▶ Problem details
Each entry that follows is to be copied exactly, minus any pictures.

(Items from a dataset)
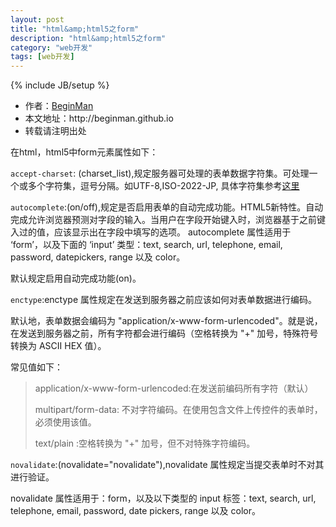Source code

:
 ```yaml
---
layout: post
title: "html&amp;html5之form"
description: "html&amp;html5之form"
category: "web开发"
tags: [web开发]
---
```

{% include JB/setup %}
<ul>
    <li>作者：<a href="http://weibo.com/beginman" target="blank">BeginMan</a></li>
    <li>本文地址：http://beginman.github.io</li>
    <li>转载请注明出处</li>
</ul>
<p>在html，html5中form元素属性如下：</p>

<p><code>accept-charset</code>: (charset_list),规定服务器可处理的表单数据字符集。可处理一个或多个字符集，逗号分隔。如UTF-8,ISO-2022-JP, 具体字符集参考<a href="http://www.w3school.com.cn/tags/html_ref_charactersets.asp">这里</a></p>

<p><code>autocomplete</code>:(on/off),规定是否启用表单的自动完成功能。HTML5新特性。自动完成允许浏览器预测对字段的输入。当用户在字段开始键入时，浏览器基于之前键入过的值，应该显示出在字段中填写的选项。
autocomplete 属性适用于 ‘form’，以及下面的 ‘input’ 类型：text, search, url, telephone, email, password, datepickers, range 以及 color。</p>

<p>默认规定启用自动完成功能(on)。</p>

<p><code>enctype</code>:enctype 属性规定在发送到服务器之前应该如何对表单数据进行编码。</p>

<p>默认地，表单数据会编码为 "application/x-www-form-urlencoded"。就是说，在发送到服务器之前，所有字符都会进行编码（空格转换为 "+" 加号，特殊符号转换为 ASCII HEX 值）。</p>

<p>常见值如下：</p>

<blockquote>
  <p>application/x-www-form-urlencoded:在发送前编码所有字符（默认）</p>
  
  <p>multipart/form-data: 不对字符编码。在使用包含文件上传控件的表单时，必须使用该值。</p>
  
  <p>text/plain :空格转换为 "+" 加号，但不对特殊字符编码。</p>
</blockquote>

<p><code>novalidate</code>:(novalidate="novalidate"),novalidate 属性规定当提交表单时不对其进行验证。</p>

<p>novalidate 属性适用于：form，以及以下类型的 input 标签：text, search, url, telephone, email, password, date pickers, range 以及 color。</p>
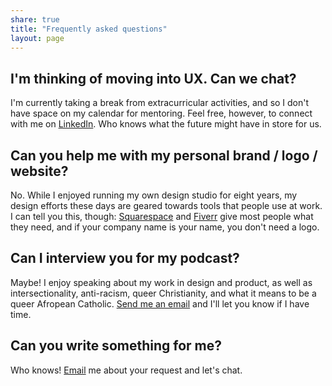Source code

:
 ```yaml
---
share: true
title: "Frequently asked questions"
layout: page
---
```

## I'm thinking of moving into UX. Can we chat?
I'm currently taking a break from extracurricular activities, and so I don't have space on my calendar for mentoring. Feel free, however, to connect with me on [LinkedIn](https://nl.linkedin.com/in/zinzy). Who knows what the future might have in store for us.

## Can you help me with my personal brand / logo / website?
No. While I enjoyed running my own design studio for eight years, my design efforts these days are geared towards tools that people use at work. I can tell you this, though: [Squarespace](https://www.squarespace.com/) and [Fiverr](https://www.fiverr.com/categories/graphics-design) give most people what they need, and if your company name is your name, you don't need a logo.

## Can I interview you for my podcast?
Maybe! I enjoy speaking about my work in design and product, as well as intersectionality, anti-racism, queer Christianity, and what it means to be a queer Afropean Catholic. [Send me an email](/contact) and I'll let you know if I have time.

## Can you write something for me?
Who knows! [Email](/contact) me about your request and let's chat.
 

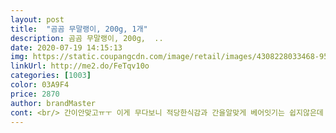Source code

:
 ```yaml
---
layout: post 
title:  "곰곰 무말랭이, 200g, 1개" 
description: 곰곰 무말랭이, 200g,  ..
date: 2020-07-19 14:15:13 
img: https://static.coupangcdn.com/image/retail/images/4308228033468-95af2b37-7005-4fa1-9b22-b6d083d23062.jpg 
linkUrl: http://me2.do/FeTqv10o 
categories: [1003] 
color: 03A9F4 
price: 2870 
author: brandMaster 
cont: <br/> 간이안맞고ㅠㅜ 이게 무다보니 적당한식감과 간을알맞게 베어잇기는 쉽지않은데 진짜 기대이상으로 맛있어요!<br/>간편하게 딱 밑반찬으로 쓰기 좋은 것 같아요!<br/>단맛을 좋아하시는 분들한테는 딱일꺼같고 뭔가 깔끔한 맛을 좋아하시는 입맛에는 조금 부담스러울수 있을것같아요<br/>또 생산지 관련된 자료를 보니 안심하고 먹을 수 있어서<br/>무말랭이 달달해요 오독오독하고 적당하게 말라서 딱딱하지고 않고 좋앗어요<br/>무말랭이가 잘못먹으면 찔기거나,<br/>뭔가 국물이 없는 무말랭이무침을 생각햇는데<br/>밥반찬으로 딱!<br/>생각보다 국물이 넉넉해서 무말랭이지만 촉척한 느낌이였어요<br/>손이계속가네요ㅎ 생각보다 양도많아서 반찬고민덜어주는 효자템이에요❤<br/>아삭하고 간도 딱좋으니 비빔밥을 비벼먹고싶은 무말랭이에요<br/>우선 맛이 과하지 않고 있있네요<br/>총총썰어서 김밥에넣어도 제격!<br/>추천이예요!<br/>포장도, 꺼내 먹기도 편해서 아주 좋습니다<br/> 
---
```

▶ Task result
Source code

:
 ```yaml
---
layout: post
title: "html&amp;html5之form"
description: "html&amp;html5之form"
category: "web开发"
tags: [web开发]
---
```

{% include JB/setup %}
<ul>
    <li>作者：<a href="http://weibo.com/beginman" target="blank">BeginMan</a></li>
    <li>本文地址：http://beginman.github.io</li>
    <li>转载请注明出处</li>
</ul>
<p>在html，html5中form元素属性如下：</p>

<p><code>accept-charset</code>: (charset_list),规定服务器可处理的表单数据字符集。可处理一个或多个字符集，逗号分隔。如UTF-8,ISO-2022-JP, 具体字符集参考<a href="http://www.w3school.com.cn/tags/html_ref_charactersets.asp">这里</a></p>

<p><code>autocomplete</code>:(on/off),规定是否启用表单的自动完成功能。HTML5新特性。自动完成允许浏览器预测对字段的输入。当用户在字段开始键入时，浏览器基于之前键入过的值，应该显示出在字段中填写的选项。
autocomplete 属性适用于 ‘form’，以及下面的 ‘input’ 类型：text, search, url, telephone, email, password, datepickers, range 以及 color。</p>

<p>默认规定启用自动完成功能(on)。</p>

<p><code>enctype</code>:enctype 属性规定在发送到服务器之前应该如何对表单数据进行编码。</p>

<p>默认地，表单数据会编码为 "application/x-www-form-urlencoded"。就是说，在发送到服务器之前，所有字符都会进行编码（空格转换为 "+" 加号，特殊符号转换为 ASCII HEX 值）。</p>

<p>常见值如下：</p>

<blockquote>
  <p>application/x-www-form-urlencoded:在发送前编码所有字符（默认）</p>
  
  <p>multipart/form-data: 不对字符编码。在使用包含文件上传控件的表单时，必须使用该值。</p>
  
  <p>text/plain :空格转换为 "+" 加号，但不对特殊字符编码。</p>
</blockquote>

<p><code>novalidate</code>:(novalidate="novalidate"),novalidate 属性规定当提交表单时不对其进行验证。</p>

<p>novalidate 属性适用于：form，以及以下类型的 input 标签：text, search, url, telephone, email, password, date pickers, range 以及 color。</p>
Source code

:
 ```yaml
---
share: true
title: "Frequently asked questions"
layout: page
---
```

## I'm thinking of moving into UX. Can we chat?
I'm currently taking a break from extracurricular activities, and so I don't have space on my calendar for mentoring. Feel free, however, to connect with me on [LinkedIn](https://nl.linkedin.com/in/zinzy). Who knows what the future might have in store for us.

## Can you help me with my personal brand / logo / website?
No. While I enjoyed running my own design studio for eight years, my design efforts these days are geared towards tools that people use at work. I can tell you this, though: [Squarespace](https://www.squarespace.com/) and [Fiverr](https://www.fiverr.com/categories/graphics-design) give most people what they need, and if your company name is your name, you don't need a logo.

## Can I interview you for my podcast?
Maybe! I enjoy speaking about my work in design and product, as well as intersectionality, anti-racism, queer Christianity, and what it means to be a queer Afropean Catholic. [Send me an email](/contact) and I'll let you know if I have time.

## Can you write something for me?
Who knows! [Email](/contact) me about your request and let's chat.
 

Source code

:
 ```yaml
---
layout: post 
title:  "곰곰 무말랭이, 200g, 1개" 
description: 곰곰 무말랭이, 200g,  ..
date: 2020-07-19 14:15:13 
img: https://static.coupangcdn.com/image/retail/images/4308228033468-95af2b37-7005-4fa1-9b22-b6d083d23062.jpg 
linkUrl: http://me2.do/FeTqv10o 
categories: [1003] 
color: 03A9F4 
price: 2870 
author: brandMaster 
cont: <br/> 간이안맞고ㅠㅜ 이게 무다보니 적당한식감과 간을알맞게 베어잇기는 쉽지않은데 진짜 기대이상으로 맛있어요!<br/>간편하게 딱 밑반찬으로 쓰기 좋은 것 같아요!<br/>단맛을 좋아하시는 분들한테는 딱일꺼같고 뭔가 깔끔한 맛을 좋아하시는 입맛에는 조금 부담스러울수 있을것같아요<br/>또 생산지 관련된 자료를 보니 안심하고 먹을 수 있어서<br/>무말랭이 달달해요 오독오독하고 적당하게 말라서 딱딱하지고 않고 좋앗어요<br/>무말랭이가 잘못먹으면 찔기거나,<br/>뭔가 국물이 없는 무말랭이무침을 생각햇는데<br/>밥반찬으로 딱!<br/>생각보다 국물이 넉넉해서 무말랭이지만 촉척한 느낌이였어요<br/>손이계속가네요ㅎ 생각보다 양도많아서 반찬고민덜어주는 효자템이에요❤<br/>아삭하고 간도 딱좋으니 비빔밥을 비벼먹고싶은 무말랭이에요<br/>우선 맛이 과하지 않고 있있네요<br/>총총썰어서 김밥에넣어도 제격!<br/>추천이예요!<br/>포장도, 꺼내 먹기도 편해서 아주 좋습니다<br/> 
---
```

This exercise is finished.